Das Wort „Buch“ ist doppeldeutig, es bezeichnet einen physischen Gegenstand, ein Stapel Papier, bedruckt zumeist mit Schrift, und ein Einband, vielleicht aus Pappe, vielleicht mit einem Schutzumschlag versehen. Ein Buch kann ein heiliger Gegenstand sein, eine Reliquie.

Aber wenn einer ein Buch geschrieben oder ein anderer ein Buch gelesen hat, dann meint man nicht dieses Papierding, sondern die Schrift darin, den Text. Wenn jemandem so ein Text heilig ist, könnte er ihn als seine heilige Schrift bezeichnen.

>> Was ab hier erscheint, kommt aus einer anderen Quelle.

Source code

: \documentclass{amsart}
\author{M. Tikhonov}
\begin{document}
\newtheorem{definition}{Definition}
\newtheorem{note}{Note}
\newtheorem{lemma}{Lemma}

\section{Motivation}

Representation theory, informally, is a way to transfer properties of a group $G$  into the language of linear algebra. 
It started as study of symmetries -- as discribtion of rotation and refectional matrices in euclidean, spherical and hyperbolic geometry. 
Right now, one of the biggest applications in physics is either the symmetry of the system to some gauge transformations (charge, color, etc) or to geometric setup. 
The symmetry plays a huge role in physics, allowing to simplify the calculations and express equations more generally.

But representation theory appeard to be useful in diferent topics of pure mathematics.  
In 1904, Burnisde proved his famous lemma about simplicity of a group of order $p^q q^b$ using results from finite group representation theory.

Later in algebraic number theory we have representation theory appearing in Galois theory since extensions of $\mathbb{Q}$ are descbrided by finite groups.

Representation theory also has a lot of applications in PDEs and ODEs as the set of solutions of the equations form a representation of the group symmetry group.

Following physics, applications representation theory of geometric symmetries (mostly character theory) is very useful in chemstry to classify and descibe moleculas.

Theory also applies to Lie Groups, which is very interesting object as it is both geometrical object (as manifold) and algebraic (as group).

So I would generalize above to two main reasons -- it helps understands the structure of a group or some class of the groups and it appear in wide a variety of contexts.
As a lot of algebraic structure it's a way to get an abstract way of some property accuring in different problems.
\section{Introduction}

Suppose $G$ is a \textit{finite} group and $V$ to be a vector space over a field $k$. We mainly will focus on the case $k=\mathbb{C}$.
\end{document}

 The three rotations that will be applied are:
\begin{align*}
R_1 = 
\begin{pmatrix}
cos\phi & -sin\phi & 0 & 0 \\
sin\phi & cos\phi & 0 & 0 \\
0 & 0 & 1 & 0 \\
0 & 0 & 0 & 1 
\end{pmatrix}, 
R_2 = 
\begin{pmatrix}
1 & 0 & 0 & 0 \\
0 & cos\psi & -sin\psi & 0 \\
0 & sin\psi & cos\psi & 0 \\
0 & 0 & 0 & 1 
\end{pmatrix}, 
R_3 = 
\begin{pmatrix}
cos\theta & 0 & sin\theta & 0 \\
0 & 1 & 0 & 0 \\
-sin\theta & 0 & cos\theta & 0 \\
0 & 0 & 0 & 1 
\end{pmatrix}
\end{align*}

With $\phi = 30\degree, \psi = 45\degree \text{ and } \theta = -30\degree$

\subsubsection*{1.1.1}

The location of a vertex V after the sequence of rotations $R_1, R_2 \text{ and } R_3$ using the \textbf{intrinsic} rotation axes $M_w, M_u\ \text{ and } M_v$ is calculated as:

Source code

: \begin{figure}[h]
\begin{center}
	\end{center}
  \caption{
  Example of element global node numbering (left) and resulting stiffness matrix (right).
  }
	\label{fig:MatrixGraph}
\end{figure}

Ich scheue mich davor, zuzugeben, dass es für mich heilige Schriften gibt. Wenn ich so vor meinem Bücherregal stehe und auf die Buchrücken schaue, wenn ich dieses oder jenes Buch herausziehe und darin blättere, dann muss ich mir allerdings eingestehen, dass es Texte gibt, die einen gewissen heiligen Status für mich haben. Gedichte von Rilke, ja, und, ich muss es zugeben, auch „Sein und Zeit“ und einige Vorlesungen von Heidegger, „Der Satz vom Grund“ etwa, oder „Was heißt Denken?“. Auch einige Schriften des Aristoteles gehören dazu. Natürlich will ich das sofort relativieren, kaum, dass ich es hingeschrieben habe.

Was ist das „Heilige“?

Wenn zwei zusammenkommen, denen die gleichen Schriften heilig sind, dann bildet sich Gemeinschaft. Man liest sich gegenseitig den einen oder anderen Abschnitt vor, sieht die leuchtenden Augen des Anderen, merkt, dass man einander durch und in diesen Texten versteht. Und man ist verwundert und berührt von der Tatsache, dass ein paar Worte, vor langer Zeit geschrieben, den Autor mit uns hier und jetzt zu einer Gemeinschaft vereint.

Das ist ja überhaupt das Heilige: Dass es auf intuitive Weise Gemeinschaft herstellt, mit anderen, die anwesend sind, aber auch mit denen, die schon zuvor dieses Heilige erfahren haben. Man ist dann geneigt, ja, man kann vielleicht nicht mal umhin, intuitiv zu verstehen, dass es eine Idee geben muss, die in diesem heiligen Werk lebt, eine Idee, die die einzelnen Menschen überdauert, und dass es diese Idee ist, die die Gemeinschaft derer, die von diesem Heiligen erfasst werden, erzeugt und sicherstellt.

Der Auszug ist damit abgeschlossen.